(Stored data)
________

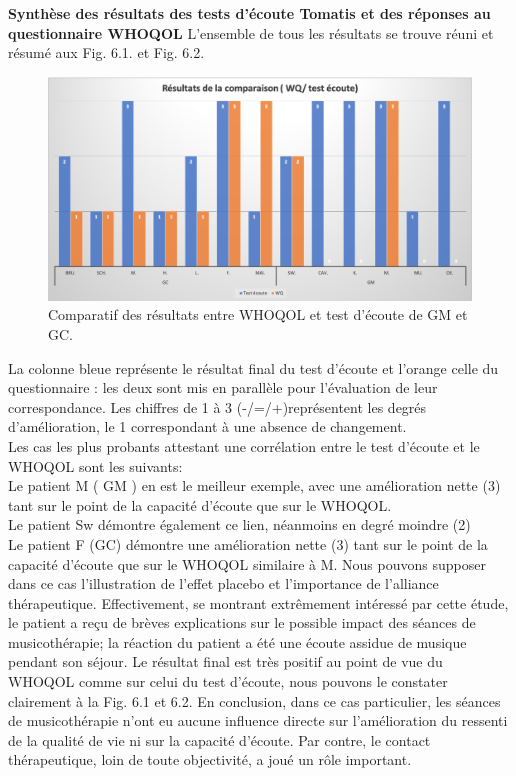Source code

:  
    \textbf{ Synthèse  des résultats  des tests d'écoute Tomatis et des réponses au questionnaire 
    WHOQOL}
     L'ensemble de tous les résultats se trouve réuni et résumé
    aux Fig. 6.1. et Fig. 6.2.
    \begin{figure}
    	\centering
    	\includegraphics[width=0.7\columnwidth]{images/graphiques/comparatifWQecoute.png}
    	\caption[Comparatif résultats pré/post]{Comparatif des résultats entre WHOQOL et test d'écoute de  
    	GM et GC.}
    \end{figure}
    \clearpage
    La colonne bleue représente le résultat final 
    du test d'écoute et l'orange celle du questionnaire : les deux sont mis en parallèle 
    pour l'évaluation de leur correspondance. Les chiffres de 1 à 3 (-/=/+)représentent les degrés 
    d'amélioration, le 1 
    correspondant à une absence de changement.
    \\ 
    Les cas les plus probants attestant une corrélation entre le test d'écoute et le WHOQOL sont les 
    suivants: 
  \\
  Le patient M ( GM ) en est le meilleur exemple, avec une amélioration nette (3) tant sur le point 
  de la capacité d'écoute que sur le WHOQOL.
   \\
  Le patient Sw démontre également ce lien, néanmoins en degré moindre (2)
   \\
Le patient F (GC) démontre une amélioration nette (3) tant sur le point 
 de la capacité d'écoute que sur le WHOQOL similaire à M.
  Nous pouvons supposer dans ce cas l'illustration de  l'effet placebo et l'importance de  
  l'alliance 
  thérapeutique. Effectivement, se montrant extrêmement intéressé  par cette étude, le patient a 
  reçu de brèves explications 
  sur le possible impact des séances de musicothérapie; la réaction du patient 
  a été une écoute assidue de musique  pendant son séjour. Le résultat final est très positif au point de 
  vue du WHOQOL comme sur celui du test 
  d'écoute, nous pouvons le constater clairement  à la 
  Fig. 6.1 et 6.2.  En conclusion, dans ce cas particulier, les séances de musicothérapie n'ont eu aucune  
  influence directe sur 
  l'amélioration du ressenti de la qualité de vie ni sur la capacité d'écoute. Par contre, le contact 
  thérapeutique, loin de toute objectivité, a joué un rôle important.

________

# Required action
Once the pictures are set aside, write out the entries verbatim.

# Result below
Source code

:  
    \textbf{ Synthèse  des résultats  des tests d'écoute Tomatis et des réponses au questionnaire 
    WHOQOL}
     L'ensemble de tous les résultats se trouve réuni et résumé
    aux Fig. 6.1. et Fig. 6.2.
    \begin{figure}
    	\centering
    	\includegraphics[width=0.7\columnwidth]{images/graphiques/comparatifWQecoute.png}
    	\caption[Comparatif résultats pré/post]{Comparatif des résultats entre WHOQOL et test d'écoute de  
    	GM et GC.}
    \end{figure}
    \clearpage
    La colonne bleue représente le résultat final 
    du test d'écoute et l'orange celle du questionnaire : les deux sont mis en parallèle 
    pour l'évaluation de leur correspondance. Les chiffres de 1 à 3 (-/=/+)représentent les degrés 
    d'amélioration, le 1 
    correspondant à une absence de changement.
    \\ 
    Les cas les plus probants attestant une corrélation entre le test d'écoute et le WHOQOL sont les 
    suivants: 
  \\
  Le patient M ( GM ) en est le meilleur exemple, avec une amélioration nette (3) tant sur le point 
  de la capacité d'écoute que sur le WHOQOL.
   \\
  Le patient Sw démontre également ce lien, néanmoins en degré moindre (2)
   \\
Le patient F (GC) démontre une amélioration nette (3) tant sur le point 
 de la capacité d'écoute que sur le WHOQOL similaire à M.
  Nous pouvons supposer dans ce cas l'illustration de  l'effet placebo et l'importance de  
  l'alliance 
  thérapeutique. Effectivement, se montrant extrêmement intéressé  par cette étude, le patient a 
  reçu de brèves explications 
  sur le possible impact des séances de musicothérapie; la réaction du patient 
  a été une écoute assidue de musique  pendant son séjour. Le résultat final est très positif au point de 
  vue du WHOQOL comme sur celui du test 
  d'écoute, nous pouvons le constater clairement  à la 
  Fig. 6.1 et 6.2.  En conclusion, dans ce cas particulier, les séances de musicothérapie n'ont eu aucune  
  influence directe sur 
  l'amélioration du ressenti de la qualité de vie ni sur la capacité d'écoute. Par contre, le contact 
  thérapeutique, loin de toute objectivité, a joué un rôle important.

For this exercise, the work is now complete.